Transcriptomic and proteomic dynamics of ovarian follicle group culture resemble in vivo folliculogenesis

The prohibitively low yield of fertilizable oocytes obtained from cultured ovarian follicles limits clinical translation of in vitro follicle maturation for fertility preservation. This is in part due to an incomplete understanding of the process of follicle development. Previous work has demonstrated that group culture of primary murine follicles had a synergistic effect on growth and maturation in contrast to single follicles, but mechanisms remained unknown. Here, we cultured primary follicles in groups of 5 (5X) or 10 (10x) for twelve days, separated the somatic cells from oocytes, and analyzed the temporal transcriptional signatures every two days. In total, 13,461 genes in somatic cells and 10,091 genes in oocytes were computationally sorted into ten temporally distinct gene expression patterns.

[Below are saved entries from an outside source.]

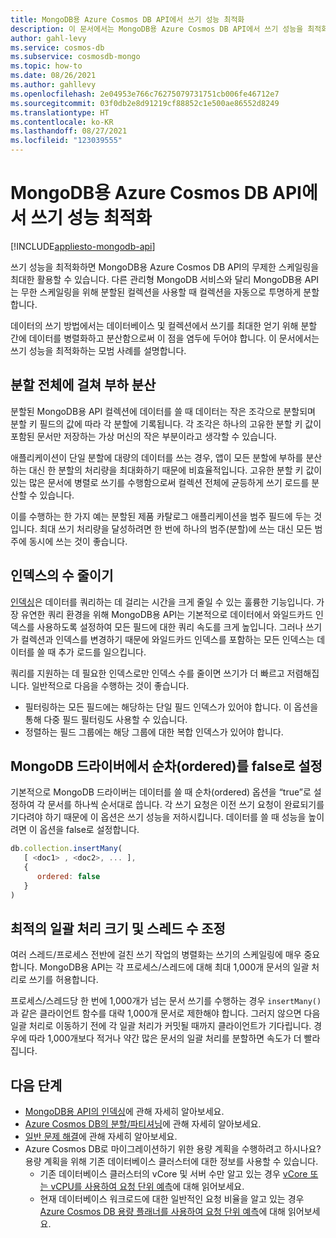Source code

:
 ```yaml
---
title: MongoDB용 Azure Cosmos DB API에서 쓰기 성능 최적화
description: 이 문서에서는 MongoDB용 Azure Cosmos DB API에서 쓰기 성능을 최적화하여 최저 비용으로 최대한의 가능한 처리량을 얻는 방법을 설명합니다.
author: gahl-levy
ms.service: cosmos-db
ms.subservice: cosmosdb-mongo
ms.topic: how-to
ms.date: 08/26/2021
ms.author: gahllevy
ms.openlocfilehash: 2e04953e766c76275079731751cb006fe46712e7
ms.sourcegitcommit: 03f0db2e8d91219cf88852c1e500ae86552d8249
ms.translationtype: HT
ms.contentlocale: ko-KR
ms.lasthandoff: 08/27/2021
ms.locfileid: "123039555"
---
```

# <a name="optimize-write-performance-in-azure-cosmos-db-api-for-mongodb"></a>MongoDB용 Azure Cosmos DB API에서 쓰기 성능 최적화
[!INCLUDE[appliesto-mongodb-api](../includes/appliesto-mongodb-api.md)]

쓰기 성능을 최적화하면 MongoDB용 Azure Cosmos DB API의 무제한 스케일링을 최대한 활용할 수 있습니다. 다른 관리형 MongoDB 서비스와 달리 MongoDB용 API는 무한 스케일링을 위해 분할된 컬렉션을 사용할 때 컬렉션을 자동으로 투명하게 분할합니다. 

데이터의 쓰기 방법에서는 데이터베이스 및 컬렉션에서 쓰기를 최대한 얻기 위해 분할 간에 데이터를 병렬화하고 분산함으로써 이 점을 염두에 두어야 합니다. 이 문서에서는 쓰기 성능을 최적화하는 모범 사례를 설명합니다.

## <a name="spread-the-load-across-your-shards"></a>분할 전체에 걸쳐 부하 분산
분할된 MongoDB용 API 컬렉션에 데이터를 쓸 때 데이터는 작은 조각으로 분할되며 분할 키 필드의 값에 따라 각 분할에 기록됩니다. 각 조각은 하나의 고유한 분할 키 값이 포함된 문서만 저장하는 가상 머신의 작은 부분이라고 생각할 수 있습니다. 

애플리케이션이 단일 분할에 대량의 데이터를 쓰는 경우, 앱이 모든 분할에 부하를 분산하는 대신 한 분할의 처리량을 최대화하기 때문에 비효율적입니다. 고유한 분할 키 값이 있는 많은 문서에 병렬로 쓰기를 수행함으로써 컬렉션 전체에 균등하게 쓰기 로드를 분산할 수 있습니다.

이를 수행하는 한 가지 예는 분할된 제품 카탈로그 애플리케이션을 범주 필드에 두는 것입니다. 최대 쓰기 처리량을 달성하려면 한 번에 하나의 범주(분할)에 쓰는 대신 모든 범주에 동시에 쓰는 것이 좋습니다. 

## <a name="reduce-the-number-of-indexes"></a>인덱스의 수 줄이기
[인덱싱](../mongodb-indexing.md)은 데이터를 쿼리하는 데 걸리는 시간을 크게 줄일 수 있는 훌륭한 기능입니다. 가장 유연한 쿼리 환경을 위해 MongoDB용 API는 기본적으로 데이터에서 와일드카드 인덱스를 사용하도록 설정하여 모든 필드에 대한 쿼리 속도를 크게 높입니다. 그러나 쓰기가 컬렉션과 인덱스를 변경하기 때문에 와일드카드 인덱스를 포함하는 모든 인덱스는 데이터를 쓸 때 추가 로드를 일으킵니다. 

쿼리를 지원하는 데 필요한 인덱스로만 인덱스 수를 줄이면 쓰기가 더 빠르고 저렴해집니다. 일반적으로 다음을 수행하는 것이 좋습니다.

* 필터링하는 모든 필드에는 해당하는 단일 필드 인덱스가 있어야 합니다. 이 옵션을 통해 다중 필드 필터링도 사용할 수 있습니다.
* 정렬하는 필드 그룹에는 해당 그룹에 대한 복합 인덱스가 있어야 합니다. 

## <a name="set-ordered-to-false-in-the-mongodb-drivers"></a>MongoDB 드라이버에서 순차(ordered)를 false로 설정
기본적으로 MongoDB 드라이버는 데이터를 쓸 때 순차(ordered) 옵션을 “true”로 설정하여 각 문서를 하나씩 순서대로 씁니다. 각 쓰기 요청은 이전 쓰기 요청이 완료되기를 기다려야 하기 때문에 이 옵션은 쓰기 성능을 저하시킵니다. 데이터를 쓸 때 성능을 높이려면 이 옵션을 false로 설정합니다. 

```JavaScript
db.collection.insertMany(
   [ <doc1> , <doc2>, ... ],
   {
      ordered: false
   }
)
```

## <a name="tune-for-the-optimal-batch-size-and-thread-count"></a>최적의 일괄 처리 크기 및 스레드 수 조정
여러 스레드/프로세스 전반에 걸친 쓰기 작업의 병렬화는 쓰기의 스케일링에 매우 중요합니다. MongoDB용 API는 각 프로세스/스레드에 대해 최대 1,000개 문서의 일괄 처리로 쓰기를 허용합니다. 

프로세스/스레드당 한 번에 1,000개가 넘는 문서 쓰기를 수행하는 경우 `insertMany()`과 같은 클라이언트 함수를 대략 1,000개 문서로 제한해야 합니다. 그러지 않으면 다음 일괄 처리로 이동하기 전에 각 일괄 처리가 커밋될 때까지 클라이언트가 기다립니다. 경우에 따라 1,000개보다 적거나 약간 많은 문서의 일괄 처리를 분할하면 속도가 더 빨라집니다.



## <a name="next-steps"></a>다음 단계

* [MongoDB용 API의 인덱싱](../mongodb-indexing.md)에 관해 자세히 알아보세요.
* [Azure Cosmos DB의 분할/파티셔닝](../partitioning-overview.md)에 관해 자세히 알아보세요.
* [일반 문제 해결](error-codes-solutions.md)에 관해 자세히 알아보세요.
* Azure Cosmos DB로 마이그레이션하기 위한 용량 계획을 수행하려고 하시나요? 용량 계획을 위해 기존 데이터베이스 클러스터에 대한 정보를 사용할 수 있습니다.
    * 기존 데이터베이스 클러스터의 vCore 및 서버 수만 알고 있는 경우 [vCore 또는 vCPU를 사용하여 요청 단위 예측](../convert-vcore-to-request-unit.md)에 대해 읽어보세요. 
    * 현재 데이터베이스 워크로드에 대한 일반적인 요청 비율을 알고 있는 경우 [Azure Cosmos DB 용량 플래너를 사용하여 요청 단위 예측](estimate-ru-capacity-planner.md)에 대해 읽어보세요.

The somatic cell temporal gene expression patterns showed strong concordance with the granulosa and theca cell markers reported in a recent single-cell whole ovary RNA sequencing study. Importantly, canonical markers of steroidogenesis in cultured follicles followed expected trajectories of decreasing Amh expression and increasing Inhba, Inhbb, Cyp11a1, Cyp17a1, Cyp19a1, Lhcgr, and Fshr over the culture period. Furthermore, when comparing the 10X and 5X culture groups, we identified 306 and 14 differentially expressed genes in somatic cells and oocytes, respectively. Shotgun proteomics data was aligned with the somatic cell transcriptomic data and identified four L-R pairs that were differentially expressed between the two conditions. These comprehensive datasets uncovered temporal dynamics of in vitro folliculogenesis in a compartment-specific manner, serving as a valuable resource for optimizing future follicle culture systems for fertility preservation.